[TASK DESCRIPTION]
Every entry below should be transcribed exactly; pictures stay out of the copy.

___ MATERIALS PROVIDED

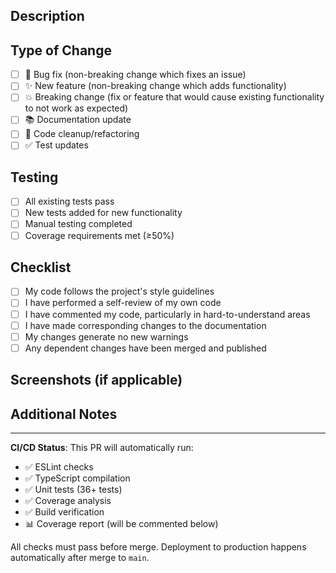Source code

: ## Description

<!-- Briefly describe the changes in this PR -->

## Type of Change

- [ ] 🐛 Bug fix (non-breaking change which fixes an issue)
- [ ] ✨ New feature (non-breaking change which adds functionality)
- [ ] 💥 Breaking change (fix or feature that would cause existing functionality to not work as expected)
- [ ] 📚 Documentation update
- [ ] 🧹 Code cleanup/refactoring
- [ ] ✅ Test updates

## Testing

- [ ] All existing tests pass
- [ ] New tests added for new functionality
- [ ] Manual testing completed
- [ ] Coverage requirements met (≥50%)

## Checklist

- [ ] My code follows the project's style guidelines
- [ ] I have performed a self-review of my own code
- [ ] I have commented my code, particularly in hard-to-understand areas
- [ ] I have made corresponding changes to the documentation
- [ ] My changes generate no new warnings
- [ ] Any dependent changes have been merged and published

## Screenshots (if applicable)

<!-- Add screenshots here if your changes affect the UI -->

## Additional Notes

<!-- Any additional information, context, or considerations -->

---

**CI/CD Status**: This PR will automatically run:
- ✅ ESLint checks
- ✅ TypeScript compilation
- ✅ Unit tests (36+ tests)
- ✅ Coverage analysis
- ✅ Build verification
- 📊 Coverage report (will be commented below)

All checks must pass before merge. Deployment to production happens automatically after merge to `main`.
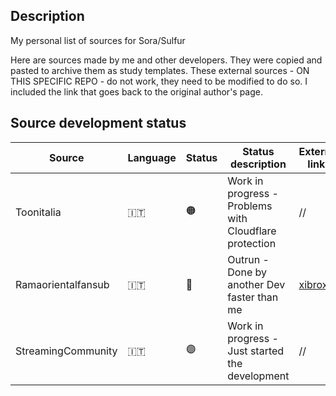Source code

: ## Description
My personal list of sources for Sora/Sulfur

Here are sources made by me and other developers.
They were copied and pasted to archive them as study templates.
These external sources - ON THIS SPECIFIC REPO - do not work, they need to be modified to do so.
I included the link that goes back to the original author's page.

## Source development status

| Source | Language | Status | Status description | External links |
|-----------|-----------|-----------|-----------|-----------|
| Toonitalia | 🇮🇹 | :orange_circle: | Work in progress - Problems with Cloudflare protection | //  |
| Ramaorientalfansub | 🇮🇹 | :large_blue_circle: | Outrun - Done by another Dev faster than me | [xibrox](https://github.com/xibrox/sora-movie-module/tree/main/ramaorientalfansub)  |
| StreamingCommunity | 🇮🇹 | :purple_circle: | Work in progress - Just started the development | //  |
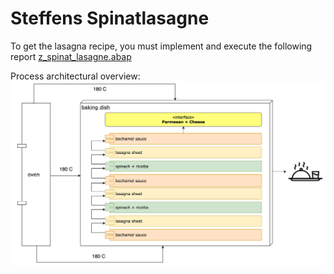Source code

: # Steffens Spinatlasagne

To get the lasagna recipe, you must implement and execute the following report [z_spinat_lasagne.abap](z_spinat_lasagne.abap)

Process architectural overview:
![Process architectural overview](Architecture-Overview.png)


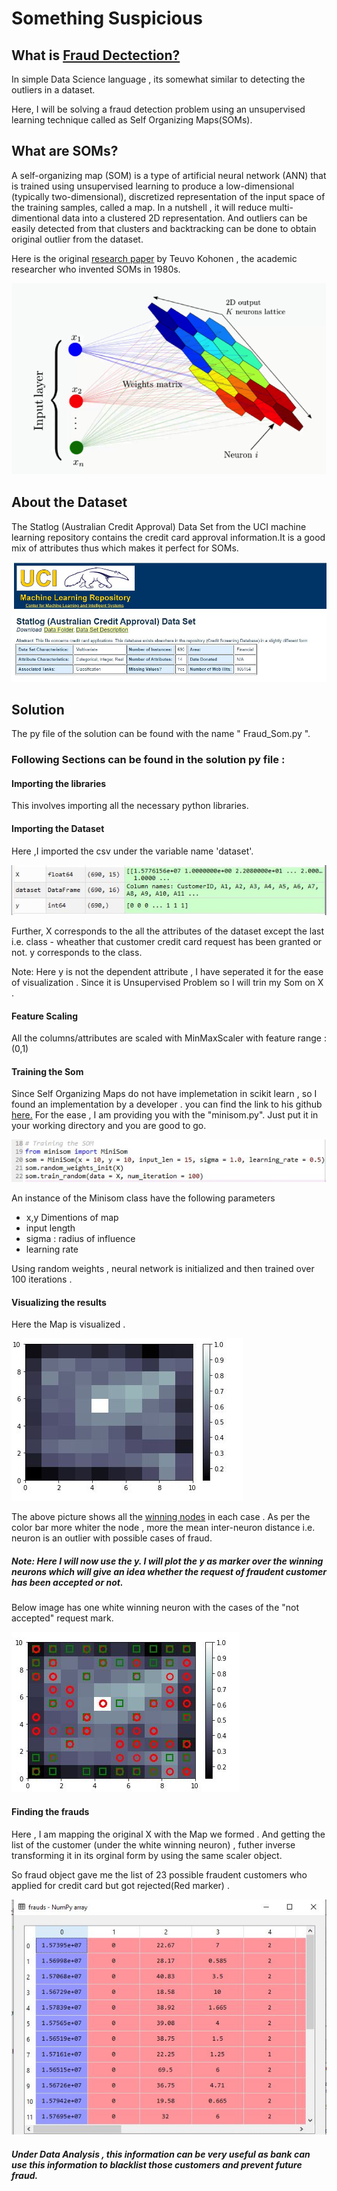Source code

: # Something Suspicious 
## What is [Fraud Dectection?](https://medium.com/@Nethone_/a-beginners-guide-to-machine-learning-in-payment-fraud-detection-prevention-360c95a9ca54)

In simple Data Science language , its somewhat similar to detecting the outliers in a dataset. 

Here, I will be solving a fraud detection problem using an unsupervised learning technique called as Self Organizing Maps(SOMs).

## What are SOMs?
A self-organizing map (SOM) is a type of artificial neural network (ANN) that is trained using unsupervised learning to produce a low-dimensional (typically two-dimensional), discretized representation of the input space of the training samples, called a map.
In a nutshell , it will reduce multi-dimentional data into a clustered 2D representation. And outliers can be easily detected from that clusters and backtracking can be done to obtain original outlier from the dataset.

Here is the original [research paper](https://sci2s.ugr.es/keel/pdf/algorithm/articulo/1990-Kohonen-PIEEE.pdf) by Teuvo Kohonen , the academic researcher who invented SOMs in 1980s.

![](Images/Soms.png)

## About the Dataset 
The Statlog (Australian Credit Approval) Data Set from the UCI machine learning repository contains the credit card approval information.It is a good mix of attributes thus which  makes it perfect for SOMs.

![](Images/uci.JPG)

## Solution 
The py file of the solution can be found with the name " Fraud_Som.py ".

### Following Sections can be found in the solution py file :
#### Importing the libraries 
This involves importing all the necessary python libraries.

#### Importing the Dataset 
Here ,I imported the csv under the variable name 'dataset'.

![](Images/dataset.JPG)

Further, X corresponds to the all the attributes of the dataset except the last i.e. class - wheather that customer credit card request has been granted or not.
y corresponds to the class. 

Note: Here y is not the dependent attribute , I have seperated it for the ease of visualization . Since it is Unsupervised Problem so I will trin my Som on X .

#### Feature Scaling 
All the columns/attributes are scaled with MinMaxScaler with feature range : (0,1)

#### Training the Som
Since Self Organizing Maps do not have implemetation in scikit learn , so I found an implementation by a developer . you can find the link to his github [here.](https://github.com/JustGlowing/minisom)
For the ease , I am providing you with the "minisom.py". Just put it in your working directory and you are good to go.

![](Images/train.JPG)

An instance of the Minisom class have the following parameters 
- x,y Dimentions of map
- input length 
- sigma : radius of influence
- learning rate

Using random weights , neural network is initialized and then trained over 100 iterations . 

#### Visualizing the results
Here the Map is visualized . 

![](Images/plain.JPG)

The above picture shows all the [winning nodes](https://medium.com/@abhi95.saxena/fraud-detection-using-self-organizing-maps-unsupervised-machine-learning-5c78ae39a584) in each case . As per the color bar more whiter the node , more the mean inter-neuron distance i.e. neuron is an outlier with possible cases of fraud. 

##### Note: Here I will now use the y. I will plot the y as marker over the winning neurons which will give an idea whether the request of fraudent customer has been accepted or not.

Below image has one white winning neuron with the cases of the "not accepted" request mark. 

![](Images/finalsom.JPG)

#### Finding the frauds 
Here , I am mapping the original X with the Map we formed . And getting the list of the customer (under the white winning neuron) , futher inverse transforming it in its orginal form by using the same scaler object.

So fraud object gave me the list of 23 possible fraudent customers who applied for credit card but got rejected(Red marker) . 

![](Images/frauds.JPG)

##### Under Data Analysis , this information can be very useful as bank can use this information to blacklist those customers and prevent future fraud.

______

[RESPONSE TO THIS TASK]
Source code

: ## Description

<!-- Briefly describe the changes in this PR -->

## Type of Change

- [ ] 🐛 Bug fix (non-breaking change which fixes an issue)
- [ ] ✨ New feature (non-breaking change which adds functionality)
- [ ] 💥 Breaking change (fix or feature that would cause existing functionality to not work as expected)
- [ ] 📚 Documentation update
- [ ] 🧹 Code cleanup/refactoring
- [ ] ✅ Test updates

## Testing

- [ ] All existing tests pass
- [ ] New tests added for new functionality
- [ ] Manual testing completed
- [ ] Coverage requirements met (≥50%)

## Checklist

- [ ] My code follows the project's style guidelines
- [ ] I have performed a self-review of my own code
- [ ] I have commented my code, particularly in hard-to-understand areas
- [ ] I have made corresponding changes to the documentation
- [ ] My changes generate no new warnings
- [ ] Any dependent changes have been merged and published

## Screenshots (if applicable)

<!-- Add screenshots here if your changes affect the UI -->

## Additional Notes

<!-- Any additional information, context, or considerations -->

---

**CI/CD Status**: This PR will automatically run:
- ✅ ESLint checks
- ✅ TypeScript compilation
- ✅ Unit tests (36+ tests)
- ✅ Coverage analysis
- ✅ Build verification
- 📊 Coverage report (will be commented below)

All checks must pass before merge. Deployment to production happens automatically after merge to `main`.
Source code

: ## Description
My personal list of sources for Sora/Sulfur

Here are sources made by me and other developers.
They were copied and pasted to archive them as study templates.
These external sources - ON THIS SPECIFIC REPO - do not work, they need to be modified to do so.
I included the link that goes back to the original author's page.

## Source development status

| Source | Language | Status | Status description | External links |
|-----------|-----------|-----------|-----------|-----------|
| Toonitalia | 🇮🇹 | :orange_circle: | Work in progress - Problems with Cloudflare protection | //  |
| Ramaorientalfansub | 🇮🇹 | :large_blue_circle: | Outrun - Done by another Dev faster than me | [xibrox](https://github.com/xibrox/sora-movie-module/tree/main/ramaorientalfansub)  |
| StreamingCommunity | 🇮🇹 | :purple_circle: | Work in progress - Just started the development | //  |
Source code

: # Steffens Spinatlasagne

To get the lasagna recipe, you must implement and execute the following report [z_spinat_lasagne.abap](z_spinat_lasagne.abap)

Process architectural overview:
![Process architectural overview](Architecture-Overview.png)


Source code

: # Something Suspicious 
## What is [Fraud Dectection?](https://medium.com/@Nethone_/a-beginners-guide-to-machine-learning-in-payment-fraud-detection-prevention-360c95a9ca54)

In simple Data Science language , its somewhat similar to detecting the outliers in a dataset. 

Here, I will be solving a fraud detection problem using an unsupervised learning technique called as Self Organizing Maps(SOMs).

## What are SOMs?
A self-organizing map (SOM) is a type of artificial neural network (ANN) that is trained using unsupervised learning to produce a low-dimensional (typically two-dimensional), discretized representation of the input space of the training samples, called a map.
In a nutshell , it will reduce multi-dimentional data into a clustered 2D representation. And outliers can be easily detected from that clusters and backtracking can be done to obtain original outlier from the dataset.

Here is the original [research paper](https://sci2s.ugr.es/keel/pdf/algorithm/articulo/1990-Kohonen-PIEEE.pdf) by Teuvo Kohonen , the academic researcher who invented SOMs in 1980s.

![](Images/Soms.png)

## About the Dataset 
The Statlog (Australian Credit Approval) Data Set from the UCI machine learning repository contains the credit card approval information.It is a good mix of attributes thus which  makes it perfect for SOMs.

![](Images/uci.JPG)

## Solution 
The py file of the solution can be found with the name " Fraud_Som.py ".

### Following Sections can be found in the solution py file :
#### Importing the libraries 
This involves importing all the necessary python libraries.

#### Importing the Dataset 
Here ,I imported the csv under the variable name 'dataset'.

![](Images/dataset.JPG)

Further, X corresponds to the all the attributes of the dataset except the last i.e. class - wheather that customer credit card request has been granted or not.
y corresponds to the class. 

Note: Here y is not the dependent attribute , I have seperated it for the ease of visualization . Since it is Unsupervised Problem so I will trin my Som on X .

#### Feature Scaling 
All the columns/attributes are scaled with MinMaxScaler with feature range : (0,1)

#### Training the Som
Since Self Organizing Maps do not have implemetation in scikit learn , so I found an implementation by a developer . you can find the link to his github [here.](https://github.com/JustGlowing/minisom)
For the ease , I am providing you with the "minisom.py". Just put it in your working directory and you are good to go.

![](Images/train.JPG)

An instance of the Minisom class have the following parameters 
- x,y Dimentions of map
- input length 
- sigma : radius of influence
- learning rate

Using random weights , neural network is initialized and then trained over 100 iterations . 

#### Visualizing the results
Here the Map is visualized . 

![](Images/plain.JPG)

The above picture shows all the [winning nodes](https://medium.com/@abhi95.saxena/fraud-detection-using-self-organizing-maps-unsupervised-machine-learning-5c78ae39a584) in each case . As per the color bar more whiter the node , more the mean inter-neuron distance i.e. neuron is an outlier with possible cases of fraud. 

##### Note: Here I will now use the y. I will plot the y as marker over the winning neurons which will give an idea whether the request of fraudent customer has been accepted or not.

Below image has one white winning neuron with the cases of the "not accepted" request mark. 

![](Images/finalsom.JPG)

#### Finding the frauds 
Here , I am mapping the original X with the Map we formed . And getting the list of the customer (under the white winning neuron) , futher inverse transforming it in its orginal form by using the same scaler object.

So fraud object gave me the list of 23 possible fraudent customers who applied for credit card but got rejected(Red marker) . 

![](Images/frauds.JPG)

##### Under Data Analysis , this information can be very useful as bank can use this information to blacklist those customers and prevent future fraud.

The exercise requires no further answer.